■ **Work to be completed**
Pictures aside, repeat every record below exactly.

(Document images with source code)
+ + + + + + +
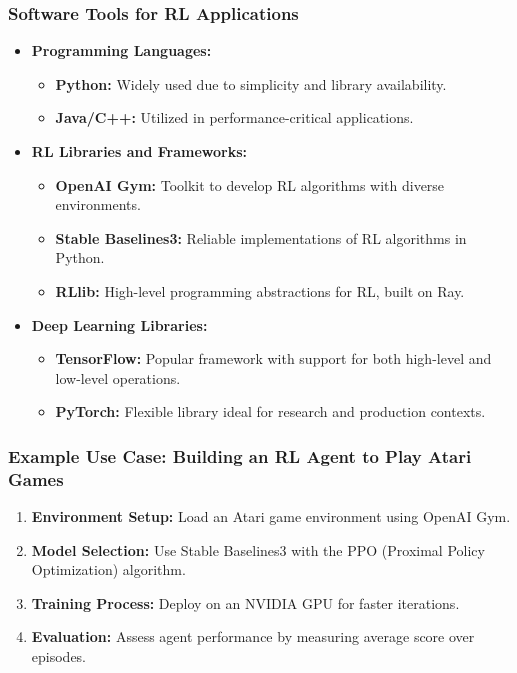 \documentclass[aspectratio=169]{beamer}
\begin{document}
\begin{frame}[fragile]
    \frametitle{Software Tools for RL Applications}
    \begin{itemize}
        \item \textbf{Programming Languages:}
        \begin{itemize}
            \item \textbf{Python:} Widely used due to simplicity and library availability.
            \item \textbf{Java/C++:} Utilized in performance-critical applications.
        \end{itemize}
        
        \item \textbf{RL Libraries and Frameworks:}
        \begin{itemize}
            \item \textbf{OpenAI Gym:} Toolkit to develop RL algorithms with diverse environments.
            \item \textbf{Stable Baselines3:} Reliable implementations of RL algorithms in Python.
            \item \textbf{RLlib:} High-level programming abstractions for RL, built on Ray.
        \end{itemize}

        \item \textbf{Deep Learning Libraries:}
        \begin{itemize}
            \item \textbf{TensorFlow:} Popular framework with support for both high-level and low-level operations.
            \item \textbf{PyTorch:} Flexible library ideal for research and production contexts.
        \end{itemize}
    \end{itemize}
\end{frame}

\begin{frame}[fragile]
    \frametitle{Example Use Case: Building an RL Agent to Play Atari Games}
    \begin{enumerate}
        \item \textbf{Environment Setup:} Load an Atari game environment using OpenAI Gym.
        \item \textbf{Model Selection:} Use Stable Baselines3 with the PPO (Proximal Policy Optimization) algorithm.
        \item \textbf{Training Process:} Deploy on an NVIDIA GPU for faster iterations.
        \item \textbf{Evaluation:} Assess agent performance by measuring average score over episodes.
    \end{enumerate}
\end{frame}
\end{document}
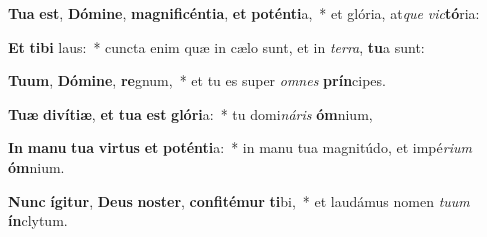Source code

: \item \textbf{Tu}\textbf{a} \textbf{est}, \textbf{Dó}\textbf{mi}\textbf{ne}, \textbf{ma}\textbf{gni}\textbf{fi}\textbf{cén}\textbf{ti}\textbf{a}, \textbf{et} \textbf{pot}\textbf{én}\textbf{ti}a,~* et glória, at\textit{que} \textit{vic}\textbf{tó}ria:
\item \textbf{Et} \textbf{ti}\textbf{bi} laus:~* cuncta enim quæ in cælo sunt, et in \textit{ter}\textit{ra}, \textbf{tu}a sunt:
\item \textbf{Tu}\textbf{um}, \textbf{Dó}\textbf{mi}\textbf{ne}, \textbf{re}gnum,~* et tu es super \textit{om}\textit{nes} \textbf{prín}cipes.
\item \textbf{Tu}\textbf{æ} \textbf{di}\textbf{ví}\textbf{ti}\textbf{æ}, \textbf{et} \textbf{tu}\textbf{a} \textbf{est} \textbf{gló}\textbf{ri}a:~* tu domi\textit{ná}\textit{ris} \textbf{óm}nium,
\item \textbf{In} \textbf{ma}\textbf{nu} \textbf{tu}\textbf{a} \textbf{vir}\textbf{tus} \textbf{et} \textbf{pot}\textbf{én}\textbf{ti}a:~* in manu tua magnitúdo, et impé\textit{ri}\textit{um} \textbf{óm}nium.
\item \textbf{Nunc} \textbf{í}\textbf{gi}\textbf{tur}, \textbf{De}\textbf{us} \textbf{nos}\textbf{ter}, \textbf{con}\textbf{fi}\textbf{té}\textbf{mur} \textbf{ti}bi,~* et laudámus nomen \textit{tu}\textit{um} \textbf{ín}clytum.
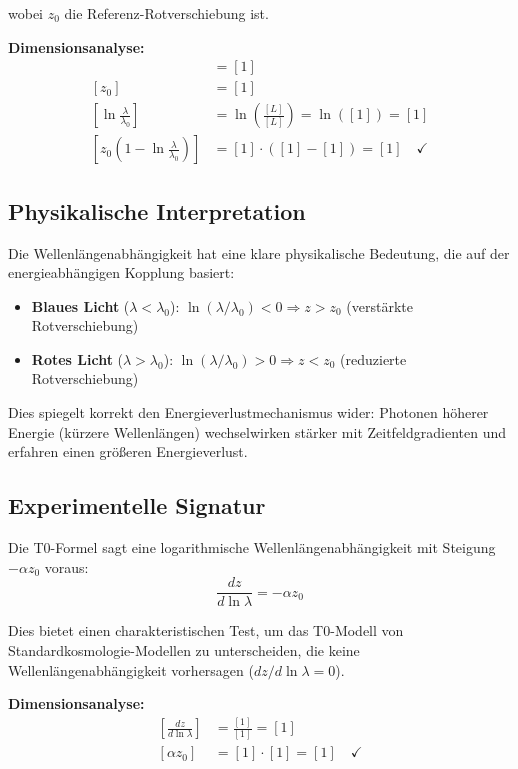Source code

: \documentclass[12pt,a4paper]{report}
\begin{document}
wobei $z_0$ die Referenz-Rotverschiebung ist.

\textbf{Dimensionsanalyse:}
\begin{align}
	[z(\lambda)] &= [1] \\
	[z_0] &= [1] \\
	\left[\ln\frac{\lambda}{\lambda_0}\right] &= \ln\left(\frac{[L]}{[L]}\right) = \ln([1]) = [1] \\
	\left[z_0\left(1 - \ln\frac{\lambda}{\lambda_0}\right)\right] &= [1] \cdot ([1] - [1]) = [1] \quad \checkmark
\end{align}
	\subsection{Physikalische Interpretation}
	\label{subsec:physical_interpretation_redshift}
	
	Die Wellenlängenabhängigkeit hat eine klare physikalische Bedeutung, die auf der energieabhängigen Kopplung basiert:
	\begin{itemize}
		\item \textbf{Blaues Licht} ($\lambda < \lambda_0$): $\ln(\lambda/\lambda_0) < 0 \Rightarrow z > z_0$ (verstärkte Rotverschiebung)
		\item \textbf{Rotes Licht} ($\lambda > \lambda_0$): $\ln(\lambda/\lambda_0) > 0 \Rightarrow z < z_0$ (reduzierte Rotverschiebung)
	\end{itemize}
	
	Dies spiegelt korrekt den Energieverlustmechanismus wider: Photonen höherer Energie (kürzere Wellenlängen) wechselwirken stärker mit Zeitfeldgradienten und erfahren einen größeren Energieverlust.
	
	\subsection{Experimentelle Signatur}
	\label{subsec:experimental_signature}
	
	Die T0-Formel sagt eine logarithmische Wellenlängenabhängigkeit mit Steigung $-\alpha z_0$ voraus:
	\begin{equation}
		\frac{dz}{d\ln\lambda} = -\alpha z_0
	\end{equation}
	
	Dies bietet einen charakteristischen Test, um das T0-Modell von Standardkosmologie-Modellen zu unterscheiden, die keine Wellenlängenabhängigkeit vorhersagen ($dz/d\ln\lambda = 0$).
	
	\textbf{Dimensionsanalyse:}
	\begin{align}
		\left[\frac{dz}{d\ln\lambda}\right] &= \frac{[1]}{[1]} = [1] \\
		[\alpha z_0] &= [1] \cdot [1] = [1] \quad \checkmark
	\end{align}
	
\end{document}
+ + + + + + +
■ **Task answer**
 \documentclass[aspectratio=169]{beamer}
\begin{document}
\begin{frame}[fragile]
    \frametitle{Software Tools for RL Applications}
    \begin{itemize}
        \item \textbf{Programming Languages:}
        \begin{itemize}
            \item \textbf{Python:} Widely used due to simplicity and library availability.
            \item \textbf{Java/C++:} Utilized in performance-critical applications.
        \end{itemize}
        
        \item \textbf{RL Libraries and Frameworks:}
        \begin{itemize}
            \item \textbf{OpenAI Gym:} Toolkit to develop RL algorithms with diverse environments.
            \item \textbf{Stable Baselines3:} Reliable implementations of RL algorithms in Python.
            \item \textbf{RLlib:} High-level programming abstractions for RL, built on Ray.
        \end{itemize}

        \item \textbf{Deep Learning Libraries:}
        \begin{itemize}
            \item \textbf{TensorFlow:} Popular framework with support for both high-level and low-level operations.
            \item \textbf{PyTorch:} Flexible library ideal for research and production contexts.
        \end{itemize}
    \end{itemize}
\end{frame}

\begin{frame}[fragile]
    \frametitle{Example Use Case: Building an RL Agent to Play Atari Games}
    \begin{enumerate}
        \item \textbf{Environment Setup:} Load an Atari game environment using OpenAI Gym.
        \item \textbf{Model Selection:} Use Stable Baselines3 with the PPO (Proximal Policy Optimization) algorithm.
        \item \textbf{Training Process:} Deploy on an NVIDIA GPU for faster iterations.
        \item \textbf{Evaluation:} Assess agent performance by measuring average score over episodes.
    \end{enumerate}
\end{frame}
\end{document}
Source code

: \item \textbf{Tu}\textbf{a} \textbf{est}, \textbf{Dó}\textbf{mi}\textbf{ne}, \textbf{ma}\textbf{gni}\textbf{fi}\textbf{cén}\textbf{ti}\textbf{a}, \textbf{et} \textbf{pot}\textbf{én}\textbf{ti}a,~* et glória, at\textit{que} \textit{vic}\textbf{tó}ria:
\item \textbf{Et} \textbf{ti}\textbf{bi} laus:~* cuncta enim quæ in cælo sunt, et in \textit{ter}\textit{ra}, \textbf{tu}a sunt:
\item \textbf{Tu}\textbf{um}, \textbf{Dó}\textbf{mi}\textbf{ne}, \textbf{re}gnum,~* et tu es super \textit{om}\textit{nes} \textbf{prín}cipes.
\item \textbf{Tu}\textbf{æ} \textbf{di}\textbf{ví}\textbf{ti}\textbf{æ}, \textbf{et} \textbf{tu}\textbf{a} \textbf{est} \textbf{gló}\textbf{ri}a:~* tu domi\textit{ná}\textit{ris} \textbf{óm}nium,
\item \textbf{In} \textbf{ma}\textbf{nu} \textbf{tu}\textbf{a} \textbf{vir}\textbf{tus} \textbf{et} \textbf{pot}\textbf{én}\textbf{ti}a:~* in manu tua magnitúdo, et impé\textit{ri}\textit{um} \textbf{óm}nium.
\item \textbf{Nunc} \textbf{í}\textbf{gi}\textbf{tur}, \textbf{De}\textbf{us} \textbf{nos}\textbf{ter}, \textbf{con}\textbf{fi}\textbf{té}\textbf{mur} \textbf{ti}bi,~* et laudámus nomen \textit{tu}\textit{um} \textbf{ín}clytum.
Source code

: \documentclass[12pt,a4paper]{report}
\begin{document}
wobei $z_0$ die Referenz-Rotverschiebung ist.

\textbf{Dimensionsanalyse:}
\begin{align}
	[z(\lambda)] &= [1] \\
	[z_0] &= [1] \\
	\left[\ln\frac{\lambda}{\lambda_0}\right] &= \ln\left(\frac{[L]}{[L]}\right) = \ln([1]) = [1] \\
	\left[z_0\left(1 - \ln\frac{\lambda}{\lambda_0}\right)\right] &= [1] \cdot ([1] - [1]) = [1] \quad \checkmark
\end{align}
	\subsection{Physikalische Interpretation}
	\label{subsec:physical_interpretation_redshift}
	
	Die Wellenlängenabhängigkeit hat eine klare physikalische Bedeutung, die auf der energieabhängigen Kopplung basiert:
	\begin{itemize}
		\item \textbf{Blaues Licht} ($\lambda < \lambda_0$): $\ln(\lambda/\lambda_0) < 0 \Rightarrow z > z_0$ (verstärkte Rotverschiebung)
		\item \textbf{Rotes Licht} ($\lambda > \lambda_0$): $\ln(\lambda/\lambda_0) > 0 \Rightarrow z < z_0$ (reduzierte Rotverschiebung)
	\end{itemize}
	
	Dies spiegelt korrekt den Energieverlustmechanismus wider: Photonen höherer Energie (kürzere Wellenlängen) wechselwirken stärker mit Zeitfeldgradienten und erfahren einen größeren Energieverlust.
	
	\subsection{Experimentelle Signatur}
	\label{subsec:experimental_signature}
	
	Die T0-Formel sagt eine logarithmische Wellenlängenabhängigkeit mit Steigung $-\alpha z_0$ voraus:
	\begin{equation}
		\frac{dz}{d\ln\lambda} = -\alpha z_0
	\end{equation}
	
	Dies bietet einen charakteristischen Test, um das T0-Modell von Standardkosmologie-Modellen zu unterscheiden, die keine Wellenlängenabhängigkeit vorhersagen ($dz/d\ln\lambda = 0$).
	
	\textbf{Dimensionsanalyse:}
	\begin{align}
		\left[\frac{dz}{d\ln\lambda}\right] &= \frac{[1]}{[1]} = [1] \\
		[\alpha z_0] &= [1] \cdot [1] = [1] \quad \checkmark
	\end{align}
	
\end{document}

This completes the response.